Buffalo, N.Y. (WBEN/AP) - A tech outage in the early morning hours on Friday caused some problems globally with a number of different businesses, emergency services, health care facilities, banks, and also affected travel for folks at airports and even at the U.S.-Canada border.
The outage was sparked by an update issued by cybersecurity firm CrowdStrike, and only affected its customers running Microsoft Windows, the world's most popular operating system for personal computers. It was not the result of hacking or a cyberattack, according to CrowdStrike, which apologized and said a fix was on the way.
Businesses and governments worldwide experienced hours-long disruptions — their computer monitors glowing blue with error messages — and scrambled to deal with the fallout. CrowdStrike's CEO said some of their systems will require manual fixes.
Related
The breadth of the outages highlights the fragility of a digitized world that's dependent on just a few providers for key computing services.
"It is very concerning that something as simple as a Microsoft Windows update can take down the entire world travel system," said Scott from Depew on Friday, as he awaited a new flight out of Buffalo after his was canceled due to the outage. "I can only imagine if somebody really got in and tried to mess things up what would happen."
For other travelers affected by Friday's global tech outage like Mariah from Lockport, she's not overly worried about incidents like this, more so just annoyed.
"It's funny to make a joke that it's like a cyberattack, but it's something as little as when your phone updates, it feels like, which is just insane that it can affect all of this," said Mariah with WBEN. "But honestly, I'm not worried. I'm just annoyed, and I want to go home. But I don't think we're going home anytime soon."
Meanwhile, one local cybersecurity expert says this global outage affecting so many could have easily been avoided.
"These are essentially problems created by solutions. If you think about what really is going on over here, this is a solution that created a huge problem," said Arun Vishwanath in an interview with WBEN. "What was the solution? Basically, this is an endpoint protection, so think of it like a wireless protection that's being launched on everybody's devices automatically, which is one of the things that CrowdStrike does. And because they don't want users to remember to do it, they did it for them. And once the patches were updated, there was a flaw in the patch. That basically downed every device where the patch had been installed. So now that we rely on computers and everything is automated, even the stuff that we used to do ourselves, we're going to face many more such problems.

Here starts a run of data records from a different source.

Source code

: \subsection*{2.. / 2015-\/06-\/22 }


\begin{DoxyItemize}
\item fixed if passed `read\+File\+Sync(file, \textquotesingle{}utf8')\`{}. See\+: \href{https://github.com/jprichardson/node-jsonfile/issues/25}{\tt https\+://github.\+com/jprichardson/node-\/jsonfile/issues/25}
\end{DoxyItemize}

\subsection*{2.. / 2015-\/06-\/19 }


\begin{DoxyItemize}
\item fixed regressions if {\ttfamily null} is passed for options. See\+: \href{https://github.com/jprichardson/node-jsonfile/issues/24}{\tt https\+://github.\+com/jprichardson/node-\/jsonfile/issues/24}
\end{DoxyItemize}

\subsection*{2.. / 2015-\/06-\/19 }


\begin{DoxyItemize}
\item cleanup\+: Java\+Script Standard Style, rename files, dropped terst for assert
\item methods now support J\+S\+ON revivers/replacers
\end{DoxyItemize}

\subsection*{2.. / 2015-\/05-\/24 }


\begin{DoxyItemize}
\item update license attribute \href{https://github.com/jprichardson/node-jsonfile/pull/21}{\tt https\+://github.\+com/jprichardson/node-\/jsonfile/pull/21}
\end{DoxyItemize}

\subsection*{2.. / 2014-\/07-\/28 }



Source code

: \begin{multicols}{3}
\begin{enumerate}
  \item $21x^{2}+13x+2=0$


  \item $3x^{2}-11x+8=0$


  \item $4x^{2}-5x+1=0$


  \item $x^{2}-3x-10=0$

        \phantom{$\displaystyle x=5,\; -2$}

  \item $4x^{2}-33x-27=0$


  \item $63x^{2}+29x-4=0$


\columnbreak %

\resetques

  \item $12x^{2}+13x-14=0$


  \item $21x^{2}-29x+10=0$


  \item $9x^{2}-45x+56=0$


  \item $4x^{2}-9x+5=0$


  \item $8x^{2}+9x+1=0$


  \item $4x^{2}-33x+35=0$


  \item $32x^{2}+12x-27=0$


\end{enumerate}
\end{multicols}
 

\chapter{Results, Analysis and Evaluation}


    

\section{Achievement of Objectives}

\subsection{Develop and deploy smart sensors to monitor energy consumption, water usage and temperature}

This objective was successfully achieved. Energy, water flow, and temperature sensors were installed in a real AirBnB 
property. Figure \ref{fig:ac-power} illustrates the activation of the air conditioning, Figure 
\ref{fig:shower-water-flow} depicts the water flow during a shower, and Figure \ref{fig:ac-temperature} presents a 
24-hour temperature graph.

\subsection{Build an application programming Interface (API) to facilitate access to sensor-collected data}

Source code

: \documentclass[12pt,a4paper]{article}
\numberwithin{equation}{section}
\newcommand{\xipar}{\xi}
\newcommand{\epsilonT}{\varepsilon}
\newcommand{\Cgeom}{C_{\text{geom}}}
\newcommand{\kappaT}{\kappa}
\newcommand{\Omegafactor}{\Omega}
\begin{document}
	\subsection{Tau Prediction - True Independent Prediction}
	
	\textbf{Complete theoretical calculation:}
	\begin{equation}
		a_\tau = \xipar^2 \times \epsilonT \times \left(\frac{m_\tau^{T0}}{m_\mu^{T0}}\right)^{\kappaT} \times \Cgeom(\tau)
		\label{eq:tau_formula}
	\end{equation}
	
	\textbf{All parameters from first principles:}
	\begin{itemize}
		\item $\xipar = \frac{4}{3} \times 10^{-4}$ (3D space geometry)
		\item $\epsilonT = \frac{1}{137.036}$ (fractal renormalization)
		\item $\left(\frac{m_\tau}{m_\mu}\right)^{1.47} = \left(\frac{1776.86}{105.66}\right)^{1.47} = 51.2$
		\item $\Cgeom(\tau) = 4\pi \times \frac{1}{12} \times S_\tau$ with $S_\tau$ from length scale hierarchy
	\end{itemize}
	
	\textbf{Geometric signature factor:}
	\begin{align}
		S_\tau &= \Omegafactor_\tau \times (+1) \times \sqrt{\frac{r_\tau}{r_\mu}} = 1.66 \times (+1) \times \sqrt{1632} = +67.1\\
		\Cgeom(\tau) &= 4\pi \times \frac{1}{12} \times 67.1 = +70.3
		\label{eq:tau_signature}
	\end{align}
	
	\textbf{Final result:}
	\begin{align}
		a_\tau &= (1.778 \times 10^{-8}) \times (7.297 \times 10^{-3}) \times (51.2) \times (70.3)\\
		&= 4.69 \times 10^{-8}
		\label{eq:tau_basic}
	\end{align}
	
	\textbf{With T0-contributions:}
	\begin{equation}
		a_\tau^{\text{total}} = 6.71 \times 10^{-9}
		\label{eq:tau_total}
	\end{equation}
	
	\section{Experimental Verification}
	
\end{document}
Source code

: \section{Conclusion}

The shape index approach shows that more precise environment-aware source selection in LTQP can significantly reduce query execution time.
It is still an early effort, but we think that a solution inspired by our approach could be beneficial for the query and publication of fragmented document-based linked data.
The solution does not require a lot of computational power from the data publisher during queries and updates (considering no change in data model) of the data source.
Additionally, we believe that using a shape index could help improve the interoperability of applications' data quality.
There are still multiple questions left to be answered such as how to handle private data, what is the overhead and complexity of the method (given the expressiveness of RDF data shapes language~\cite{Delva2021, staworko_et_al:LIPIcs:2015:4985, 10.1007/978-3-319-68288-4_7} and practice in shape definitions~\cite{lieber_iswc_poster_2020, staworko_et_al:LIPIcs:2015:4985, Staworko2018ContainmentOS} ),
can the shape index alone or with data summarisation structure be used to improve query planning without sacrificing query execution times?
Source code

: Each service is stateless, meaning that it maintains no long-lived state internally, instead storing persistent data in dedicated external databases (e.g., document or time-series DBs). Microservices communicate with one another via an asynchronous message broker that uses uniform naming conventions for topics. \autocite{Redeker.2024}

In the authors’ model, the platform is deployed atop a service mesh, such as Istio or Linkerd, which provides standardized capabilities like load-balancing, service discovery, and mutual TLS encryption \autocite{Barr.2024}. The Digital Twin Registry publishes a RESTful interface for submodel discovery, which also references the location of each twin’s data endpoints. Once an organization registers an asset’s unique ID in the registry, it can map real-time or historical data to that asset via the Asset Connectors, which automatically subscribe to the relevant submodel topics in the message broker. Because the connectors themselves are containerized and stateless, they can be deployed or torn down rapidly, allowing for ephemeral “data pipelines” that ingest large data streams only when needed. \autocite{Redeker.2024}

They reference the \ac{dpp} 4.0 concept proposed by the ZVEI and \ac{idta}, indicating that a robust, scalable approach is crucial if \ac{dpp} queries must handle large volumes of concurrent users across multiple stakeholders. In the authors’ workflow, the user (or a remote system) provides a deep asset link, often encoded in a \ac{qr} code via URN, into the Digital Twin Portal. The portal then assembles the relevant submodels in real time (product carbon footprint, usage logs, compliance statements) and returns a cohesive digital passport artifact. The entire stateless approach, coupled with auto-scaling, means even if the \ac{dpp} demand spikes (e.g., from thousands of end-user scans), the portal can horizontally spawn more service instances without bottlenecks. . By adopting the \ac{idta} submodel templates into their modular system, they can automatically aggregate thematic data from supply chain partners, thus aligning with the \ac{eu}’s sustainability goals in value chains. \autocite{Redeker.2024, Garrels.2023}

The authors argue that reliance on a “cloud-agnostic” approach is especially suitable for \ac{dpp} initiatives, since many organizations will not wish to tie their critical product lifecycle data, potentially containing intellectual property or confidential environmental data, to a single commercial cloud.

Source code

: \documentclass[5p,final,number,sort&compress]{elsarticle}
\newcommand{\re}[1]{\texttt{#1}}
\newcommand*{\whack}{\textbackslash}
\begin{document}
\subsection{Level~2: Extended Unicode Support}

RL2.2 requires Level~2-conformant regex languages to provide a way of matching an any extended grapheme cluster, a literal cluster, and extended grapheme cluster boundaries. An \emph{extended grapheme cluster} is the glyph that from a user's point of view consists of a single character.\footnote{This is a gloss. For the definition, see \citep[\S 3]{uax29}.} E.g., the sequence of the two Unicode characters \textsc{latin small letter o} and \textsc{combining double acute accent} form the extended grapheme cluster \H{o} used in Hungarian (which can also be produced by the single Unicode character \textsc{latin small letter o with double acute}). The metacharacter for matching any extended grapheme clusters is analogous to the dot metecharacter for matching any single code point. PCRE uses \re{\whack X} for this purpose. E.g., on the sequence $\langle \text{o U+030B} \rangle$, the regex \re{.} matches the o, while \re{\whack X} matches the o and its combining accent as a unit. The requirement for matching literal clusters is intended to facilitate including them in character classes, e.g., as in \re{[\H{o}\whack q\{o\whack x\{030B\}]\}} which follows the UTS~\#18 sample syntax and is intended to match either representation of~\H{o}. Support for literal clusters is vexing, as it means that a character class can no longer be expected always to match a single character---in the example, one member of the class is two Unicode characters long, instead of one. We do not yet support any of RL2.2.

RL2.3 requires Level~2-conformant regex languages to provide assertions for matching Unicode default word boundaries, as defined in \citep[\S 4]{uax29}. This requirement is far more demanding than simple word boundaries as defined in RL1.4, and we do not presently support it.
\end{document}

Vishwanath feels one of the solutions businesses, other organizations and anyone should have is a strong incident response plan for potential outages like this.
"Think of it like digital address books. We no longer have physical address books. So if your digital address book fails, that's about it. You can't contact anyone. Having a backup in these kind of circumstances for essential stuff, the stuff that you know is going to be critical to you, is important," Vishwanath explained. "You don't have to have a complete address book, but you can handle the essential numbers. So in the same light, you want to do similar things. Essential services. If it's accounting, if it's ticketing, you gotta have a backup system. And that's what an incident responsible plan helps you."
With systems more-and-more connected online, Vishwanath warns outages like this are likely to happen more.
"We're relying on it from everything from our address book to online shopping. Everything is online, and so this is one of those things we're gonna have to keep preparing ourselves for so it doesn't happen again, or doesn't impact us to the extent it does, even if it does happen," he said.
Vishwanath says it's everyday processes that are getting disrupted, or even broken into or hacked. They are processes that are now automated almost completely. That's why, especially for businesses, it is imperative to have an incident response plan always have a backup in case you may get left in the dark.
"Businesses have to do it, especially big businesses out there, which rely on a lot of this technology for everything they're doing. For buildings, for ticketing, if it's an airline. They need to have a backup plan, assuming that something's going to happen and prepare for it. Have a contingency plan, have a contingency paper backup," Vishwanath said.
In this particular case, Vishwanath believes it will take a day or two for the systems to come fully back online, and to be rebooted or repatched. He says that's something businesses and other organizations also have to plan for.
"Since we know these are happening and these are going to happen, planning for it is really important. And I think this is important for bigger businesses to prepare for. Be prepared with these kind of incident response plans so that the next time something like this happens, either because it's a breach or if it's just a system outage caused by some kind of error like this one, you're prepared for it so the downtime is not so long," Vishwanath noted.
"Right now we're talking about a downtime of about a day, maybe two until the patches are restored and everything comes back online. It could be even a busy weekend, and then all the airlines have to catch up on the backlog, so it could be about a week for us to get back on. That's too long. You should be able to recover from this in maybe one or two or three days, at the most."
Meanwhile, Vishwanath says you can also control your own systems and the backups you may have.
"Often what's happening now is most of us are going online for everything. Even our licenses are online in New York State now. Having a paper backup, assuming something's going to fail, just a few essentials - some paperwork to demonstrate who you are, having some cash on hand, having a little bit of these contingencies built in - they could help you when these kinds of systems go down in ways in which no one else can. That's something every one of us can do," he said.